We passed a very merry time here for nearly three weeks--such a time as many were destined never to know again--and then were shipped to Marseilles, en route for the trenches on the Western Front.
In the "Main Guard" of the Governor's Palace at Valetta we left behind us a fresco memorial of our short sojourn on the island. For many generations it has been the custom of regiments stationed in Malta to paint or draw regimental crests, portraits (and caricatures), etc., on the interior walls of this "Main Guard," and on its doors also. Walls and doors, both are very full of these more or less artistic mementoes, but space was found which I was asked to cover with a black and white series of cartoons of prominent members of our (the 2nd) Battalion R.F.

CHAPTER II.
FROM MALTA TO MARSEILLES.
From the bows of our boat as she lay in harbour at Marseilles, I "spotted" three typical figures. The one holding the rope is a French sailor, the one at the bottom of the picture is a French gendarme, and the third is a Ghurka, one of our fine sturdy hillmen from India, who had come out to France to stand by the Empire.
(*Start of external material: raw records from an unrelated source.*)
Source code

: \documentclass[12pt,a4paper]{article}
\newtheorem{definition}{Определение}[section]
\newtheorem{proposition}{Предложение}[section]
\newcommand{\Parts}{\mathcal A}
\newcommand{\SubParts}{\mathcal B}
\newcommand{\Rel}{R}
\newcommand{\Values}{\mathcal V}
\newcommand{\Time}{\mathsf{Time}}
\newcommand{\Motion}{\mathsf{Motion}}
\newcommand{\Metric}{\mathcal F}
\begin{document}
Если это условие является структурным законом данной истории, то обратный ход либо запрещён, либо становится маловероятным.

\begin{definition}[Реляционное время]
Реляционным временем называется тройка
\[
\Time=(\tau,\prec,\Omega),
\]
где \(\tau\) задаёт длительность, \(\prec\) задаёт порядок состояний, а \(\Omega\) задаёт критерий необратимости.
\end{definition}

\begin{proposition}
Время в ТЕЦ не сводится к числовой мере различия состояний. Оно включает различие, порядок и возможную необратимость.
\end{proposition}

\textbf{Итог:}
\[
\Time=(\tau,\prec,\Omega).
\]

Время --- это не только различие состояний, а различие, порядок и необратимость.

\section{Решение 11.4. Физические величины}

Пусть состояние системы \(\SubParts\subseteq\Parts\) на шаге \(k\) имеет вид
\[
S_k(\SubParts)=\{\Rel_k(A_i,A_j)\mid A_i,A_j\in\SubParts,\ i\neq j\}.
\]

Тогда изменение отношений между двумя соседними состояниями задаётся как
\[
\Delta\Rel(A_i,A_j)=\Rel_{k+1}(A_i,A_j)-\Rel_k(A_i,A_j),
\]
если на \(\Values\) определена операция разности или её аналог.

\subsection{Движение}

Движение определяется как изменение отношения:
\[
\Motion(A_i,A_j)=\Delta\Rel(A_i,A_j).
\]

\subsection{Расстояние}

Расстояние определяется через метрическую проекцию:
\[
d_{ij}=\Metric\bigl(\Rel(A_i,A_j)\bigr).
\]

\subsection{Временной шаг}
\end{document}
Marseilles was a most wonderful sight at the time I was there, and although I had made many previous visits in normal times, when I had greatly admired its grand proportions, none of them had given me any idea of what its appearance would be when it became the clearing station in the time of such a great war, and one of the chief bases of all food supplies. Troops of all descriptions were working like ants by day and by night, unloading boats to the huge stores of all descriptions of provender, and loading the trains with all kinds of artillery, ammunition, Red Cross wagons, motors, horses, and all the paraphernalia of modern warfare.